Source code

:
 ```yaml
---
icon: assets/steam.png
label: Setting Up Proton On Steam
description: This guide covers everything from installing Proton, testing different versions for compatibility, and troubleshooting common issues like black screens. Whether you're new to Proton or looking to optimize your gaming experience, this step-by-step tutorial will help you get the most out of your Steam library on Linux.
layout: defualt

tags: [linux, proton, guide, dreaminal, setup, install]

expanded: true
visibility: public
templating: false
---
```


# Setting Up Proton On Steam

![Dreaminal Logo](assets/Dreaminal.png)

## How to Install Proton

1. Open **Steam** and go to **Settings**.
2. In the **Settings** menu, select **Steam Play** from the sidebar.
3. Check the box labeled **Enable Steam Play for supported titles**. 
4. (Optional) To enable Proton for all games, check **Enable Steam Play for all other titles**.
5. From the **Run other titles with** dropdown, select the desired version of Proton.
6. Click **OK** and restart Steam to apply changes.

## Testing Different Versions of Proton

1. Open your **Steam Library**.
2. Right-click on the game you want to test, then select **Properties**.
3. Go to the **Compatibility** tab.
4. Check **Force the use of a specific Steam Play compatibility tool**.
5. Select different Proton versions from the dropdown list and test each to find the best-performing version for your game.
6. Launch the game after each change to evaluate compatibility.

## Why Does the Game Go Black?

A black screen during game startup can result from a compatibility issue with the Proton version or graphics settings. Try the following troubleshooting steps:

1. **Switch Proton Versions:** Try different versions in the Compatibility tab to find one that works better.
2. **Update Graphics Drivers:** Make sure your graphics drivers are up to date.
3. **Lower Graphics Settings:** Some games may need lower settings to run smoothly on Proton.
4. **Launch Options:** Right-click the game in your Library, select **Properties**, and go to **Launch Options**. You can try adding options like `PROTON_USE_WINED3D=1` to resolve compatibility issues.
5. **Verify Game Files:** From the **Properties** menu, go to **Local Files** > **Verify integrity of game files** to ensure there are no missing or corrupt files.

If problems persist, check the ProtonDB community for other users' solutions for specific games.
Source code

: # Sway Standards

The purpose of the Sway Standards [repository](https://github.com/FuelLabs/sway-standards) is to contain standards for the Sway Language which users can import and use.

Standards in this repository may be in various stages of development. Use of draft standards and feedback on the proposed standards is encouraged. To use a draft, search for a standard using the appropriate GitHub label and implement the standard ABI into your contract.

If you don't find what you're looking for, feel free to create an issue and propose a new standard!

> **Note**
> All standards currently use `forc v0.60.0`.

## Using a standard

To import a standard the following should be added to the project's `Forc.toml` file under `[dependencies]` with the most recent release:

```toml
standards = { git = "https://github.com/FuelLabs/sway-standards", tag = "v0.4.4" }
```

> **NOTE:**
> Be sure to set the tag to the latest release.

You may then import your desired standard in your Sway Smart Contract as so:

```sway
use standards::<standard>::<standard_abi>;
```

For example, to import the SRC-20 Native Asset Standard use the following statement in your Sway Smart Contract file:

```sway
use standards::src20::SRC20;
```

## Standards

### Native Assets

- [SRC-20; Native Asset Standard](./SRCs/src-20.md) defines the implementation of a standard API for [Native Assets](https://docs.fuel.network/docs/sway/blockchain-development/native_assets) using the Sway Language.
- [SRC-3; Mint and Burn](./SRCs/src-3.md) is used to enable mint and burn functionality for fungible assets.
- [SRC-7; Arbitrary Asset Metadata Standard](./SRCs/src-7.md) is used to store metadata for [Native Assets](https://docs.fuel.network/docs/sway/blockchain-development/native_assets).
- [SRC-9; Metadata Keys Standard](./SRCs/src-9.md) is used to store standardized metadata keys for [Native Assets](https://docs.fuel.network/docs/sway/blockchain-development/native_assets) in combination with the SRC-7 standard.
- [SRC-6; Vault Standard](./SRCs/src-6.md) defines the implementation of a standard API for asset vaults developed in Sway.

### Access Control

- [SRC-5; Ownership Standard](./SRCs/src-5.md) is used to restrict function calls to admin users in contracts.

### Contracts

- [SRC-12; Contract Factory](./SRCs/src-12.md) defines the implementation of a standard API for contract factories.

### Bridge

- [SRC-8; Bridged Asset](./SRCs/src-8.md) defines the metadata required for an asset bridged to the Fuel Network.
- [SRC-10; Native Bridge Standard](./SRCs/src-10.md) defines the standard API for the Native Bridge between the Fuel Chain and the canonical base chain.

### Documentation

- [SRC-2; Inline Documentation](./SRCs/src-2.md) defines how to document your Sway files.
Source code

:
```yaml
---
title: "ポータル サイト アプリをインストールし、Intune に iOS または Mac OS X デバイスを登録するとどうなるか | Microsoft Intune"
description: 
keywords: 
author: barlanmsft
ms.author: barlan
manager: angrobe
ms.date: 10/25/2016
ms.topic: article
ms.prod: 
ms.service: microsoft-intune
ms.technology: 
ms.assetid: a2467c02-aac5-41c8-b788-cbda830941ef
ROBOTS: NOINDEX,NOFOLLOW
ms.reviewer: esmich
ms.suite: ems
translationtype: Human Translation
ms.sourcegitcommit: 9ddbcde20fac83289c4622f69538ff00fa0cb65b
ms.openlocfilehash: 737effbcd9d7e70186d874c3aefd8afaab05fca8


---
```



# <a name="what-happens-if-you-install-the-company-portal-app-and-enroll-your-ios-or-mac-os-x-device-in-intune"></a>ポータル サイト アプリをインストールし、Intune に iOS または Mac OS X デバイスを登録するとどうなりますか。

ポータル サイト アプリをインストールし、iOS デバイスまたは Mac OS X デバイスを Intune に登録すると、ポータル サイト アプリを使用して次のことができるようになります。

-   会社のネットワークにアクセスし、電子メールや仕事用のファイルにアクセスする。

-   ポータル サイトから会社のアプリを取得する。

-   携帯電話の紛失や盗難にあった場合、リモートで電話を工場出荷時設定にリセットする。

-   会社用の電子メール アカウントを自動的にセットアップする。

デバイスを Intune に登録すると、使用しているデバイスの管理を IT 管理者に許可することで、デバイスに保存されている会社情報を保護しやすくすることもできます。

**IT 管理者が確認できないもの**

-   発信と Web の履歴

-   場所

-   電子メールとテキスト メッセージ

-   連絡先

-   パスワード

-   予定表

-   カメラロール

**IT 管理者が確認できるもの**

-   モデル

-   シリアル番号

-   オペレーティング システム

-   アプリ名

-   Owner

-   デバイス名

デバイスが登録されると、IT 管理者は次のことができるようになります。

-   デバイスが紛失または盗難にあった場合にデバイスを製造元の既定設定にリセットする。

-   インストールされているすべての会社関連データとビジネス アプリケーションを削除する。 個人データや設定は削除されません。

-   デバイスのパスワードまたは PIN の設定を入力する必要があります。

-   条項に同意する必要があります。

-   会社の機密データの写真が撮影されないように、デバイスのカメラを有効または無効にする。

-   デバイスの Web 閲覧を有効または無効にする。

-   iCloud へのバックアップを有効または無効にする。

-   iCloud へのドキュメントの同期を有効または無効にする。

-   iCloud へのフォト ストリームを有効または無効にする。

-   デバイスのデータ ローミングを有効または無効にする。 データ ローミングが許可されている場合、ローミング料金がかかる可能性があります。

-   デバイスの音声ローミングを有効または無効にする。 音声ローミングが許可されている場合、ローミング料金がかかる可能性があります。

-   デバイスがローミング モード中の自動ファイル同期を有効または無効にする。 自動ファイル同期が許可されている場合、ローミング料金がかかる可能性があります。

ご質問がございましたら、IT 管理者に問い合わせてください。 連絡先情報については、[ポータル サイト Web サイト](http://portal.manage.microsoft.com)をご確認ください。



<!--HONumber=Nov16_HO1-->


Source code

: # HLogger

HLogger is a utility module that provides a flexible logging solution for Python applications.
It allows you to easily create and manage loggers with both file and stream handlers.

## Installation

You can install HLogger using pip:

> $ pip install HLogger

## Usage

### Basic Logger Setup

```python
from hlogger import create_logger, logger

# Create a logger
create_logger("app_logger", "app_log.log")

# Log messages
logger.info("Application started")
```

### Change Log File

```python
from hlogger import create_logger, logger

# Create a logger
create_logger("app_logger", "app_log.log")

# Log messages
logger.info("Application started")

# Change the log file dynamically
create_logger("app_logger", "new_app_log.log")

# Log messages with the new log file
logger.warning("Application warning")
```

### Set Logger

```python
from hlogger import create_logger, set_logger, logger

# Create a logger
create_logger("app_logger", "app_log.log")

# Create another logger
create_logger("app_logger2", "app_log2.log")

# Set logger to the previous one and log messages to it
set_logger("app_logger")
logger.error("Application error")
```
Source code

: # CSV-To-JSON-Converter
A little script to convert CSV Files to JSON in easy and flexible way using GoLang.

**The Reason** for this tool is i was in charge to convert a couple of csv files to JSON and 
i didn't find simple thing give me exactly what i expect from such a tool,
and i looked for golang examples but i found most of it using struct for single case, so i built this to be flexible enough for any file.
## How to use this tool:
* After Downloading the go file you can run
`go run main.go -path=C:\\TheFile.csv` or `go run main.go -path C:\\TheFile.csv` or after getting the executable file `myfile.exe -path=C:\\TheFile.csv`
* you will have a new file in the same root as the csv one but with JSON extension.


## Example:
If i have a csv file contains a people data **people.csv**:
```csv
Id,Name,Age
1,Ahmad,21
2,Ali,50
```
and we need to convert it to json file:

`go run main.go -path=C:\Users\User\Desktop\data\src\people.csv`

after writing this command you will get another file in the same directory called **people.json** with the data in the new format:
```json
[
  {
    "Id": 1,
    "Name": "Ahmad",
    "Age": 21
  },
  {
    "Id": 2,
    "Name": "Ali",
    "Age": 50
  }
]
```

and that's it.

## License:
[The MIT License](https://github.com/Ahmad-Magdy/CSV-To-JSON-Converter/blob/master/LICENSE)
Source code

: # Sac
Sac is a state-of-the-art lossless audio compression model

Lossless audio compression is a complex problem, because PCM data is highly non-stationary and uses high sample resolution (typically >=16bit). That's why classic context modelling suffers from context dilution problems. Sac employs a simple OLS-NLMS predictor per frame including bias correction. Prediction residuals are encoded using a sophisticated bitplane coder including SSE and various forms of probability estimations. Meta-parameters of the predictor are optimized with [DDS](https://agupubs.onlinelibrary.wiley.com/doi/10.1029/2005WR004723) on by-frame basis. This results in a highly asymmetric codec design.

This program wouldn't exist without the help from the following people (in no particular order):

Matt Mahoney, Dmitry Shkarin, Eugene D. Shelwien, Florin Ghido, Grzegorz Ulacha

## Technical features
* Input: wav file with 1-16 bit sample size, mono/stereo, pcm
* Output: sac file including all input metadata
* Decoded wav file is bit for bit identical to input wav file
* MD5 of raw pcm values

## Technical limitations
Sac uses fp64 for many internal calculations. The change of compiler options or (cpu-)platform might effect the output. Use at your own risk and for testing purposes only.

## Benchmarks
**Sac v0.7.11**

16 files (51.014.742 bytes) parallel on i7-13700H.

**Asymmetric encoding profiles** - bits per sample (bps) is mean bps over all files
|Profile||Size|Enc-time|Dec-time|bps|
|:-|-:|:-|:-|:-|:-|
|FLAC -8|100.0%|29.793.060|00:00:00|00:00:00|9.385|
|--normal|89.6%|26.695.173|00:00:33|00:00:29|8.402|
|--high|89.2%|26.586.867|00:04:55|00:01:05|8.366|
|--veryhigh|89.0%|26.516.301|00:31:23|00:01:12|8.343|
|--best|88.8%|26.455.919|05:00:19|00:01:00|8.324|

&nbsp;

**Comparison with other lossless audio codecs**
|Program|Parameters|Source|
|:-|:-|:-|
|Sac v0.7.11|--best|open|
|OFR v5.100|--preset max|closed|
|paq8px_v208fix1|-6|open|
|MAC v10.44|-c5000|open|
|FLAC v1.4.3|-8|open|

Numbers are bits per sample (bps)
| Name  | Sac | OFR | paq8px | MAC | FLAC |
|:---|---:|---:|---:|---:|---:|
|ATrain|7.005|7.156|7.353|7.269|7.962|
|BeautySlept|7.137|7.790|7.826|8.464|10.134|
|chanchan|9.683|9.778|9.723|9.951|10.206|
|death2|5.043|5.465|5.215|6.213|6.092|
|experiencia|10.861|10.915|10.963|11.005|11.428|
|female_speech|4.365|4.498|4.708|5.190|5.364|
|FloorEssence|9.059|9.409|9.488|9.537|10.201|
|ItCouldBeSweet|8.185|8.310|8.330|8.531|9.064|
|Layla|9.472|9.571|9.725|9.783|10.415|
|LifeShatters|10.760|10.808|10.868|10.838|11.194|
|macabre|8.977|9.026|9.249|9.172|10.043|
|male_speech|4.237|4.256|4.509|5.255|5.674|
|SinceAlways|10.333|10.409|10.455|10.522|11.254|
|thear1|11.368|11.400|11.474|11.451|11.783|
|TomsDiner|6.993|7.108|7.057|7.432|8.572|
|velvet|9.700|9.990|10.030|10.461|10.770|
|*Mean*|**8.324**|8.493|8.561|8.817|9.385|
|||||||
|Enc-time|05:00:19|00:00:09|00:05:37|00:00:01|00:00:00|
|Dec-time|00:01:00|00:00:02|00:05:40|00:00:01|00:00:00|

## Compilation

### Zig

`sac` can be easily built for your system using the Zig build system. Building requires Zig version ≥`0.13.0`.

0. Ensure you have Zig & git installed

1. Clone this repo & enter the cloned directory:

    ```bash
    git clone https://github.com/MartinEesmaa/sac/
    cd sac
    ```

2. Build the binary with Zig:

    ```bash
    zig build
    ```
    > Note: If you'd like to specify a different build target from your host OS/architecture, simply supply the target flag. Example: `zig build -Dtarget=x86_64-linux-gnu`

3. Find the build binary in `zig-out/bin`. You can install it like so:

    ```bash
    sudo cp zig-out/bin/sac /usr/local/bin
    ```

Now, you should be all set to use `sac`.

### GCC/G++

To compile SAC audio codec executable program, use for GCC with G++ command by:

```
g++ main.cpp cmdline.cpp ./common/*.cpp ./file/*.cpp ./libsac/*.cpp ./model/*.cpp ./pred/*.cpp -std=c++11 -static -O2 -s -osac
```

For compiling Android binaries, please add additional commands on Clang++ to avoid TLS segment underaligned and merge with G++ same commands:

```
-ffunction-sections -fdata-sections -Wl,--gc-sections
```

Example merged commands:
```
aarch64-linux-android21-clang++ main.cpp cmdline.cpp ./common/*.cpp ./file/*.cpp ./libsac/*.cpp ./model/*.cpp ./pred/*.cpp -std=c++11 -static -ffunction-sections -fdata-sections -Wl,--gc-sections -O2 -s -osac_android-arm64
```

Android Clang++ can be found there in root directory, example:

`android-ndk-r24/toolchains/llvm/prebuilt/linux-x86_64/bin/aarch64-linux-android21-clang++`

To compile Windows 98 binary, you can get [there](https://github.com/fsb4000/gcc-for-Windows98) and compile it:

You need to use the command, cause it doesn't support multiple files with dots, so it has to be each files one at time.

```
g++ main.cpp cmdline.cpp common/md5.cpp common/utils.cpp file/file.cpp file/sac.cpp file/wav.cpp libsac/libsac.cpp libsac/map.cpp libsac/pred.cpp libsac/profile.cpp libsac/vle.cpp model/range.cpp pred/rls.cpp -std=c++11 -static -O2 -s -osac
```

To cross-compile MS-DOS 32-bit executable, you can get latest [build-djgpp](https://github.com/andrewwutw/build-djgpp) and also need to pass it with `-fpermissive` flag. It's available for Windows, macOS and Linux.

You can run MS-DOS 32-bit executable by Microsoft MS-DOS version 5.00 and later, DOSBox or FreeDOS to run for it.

· · ·

What is being asked - Only one stretch of the entries above is wanted: the lines from the one containing "or after getting" through the one containing "and we need". Please reproduce it exactly.

Task answer -
`go run main.go -path=C:\\TheFile.csv` or `go run main.go -path C:\\TheFile.csv` or after getting the executable file `myfile.exe -path=C:\\TheFile.csv`
* you will have a new file in the same root as the csv one but with JSON extension.


## Example:
If i have a csv file contains a people data **people.csv**:
```csv
Id,Name,Age
1,Ahmad,21
2,Ali,50
```
and we need to convert it to json file:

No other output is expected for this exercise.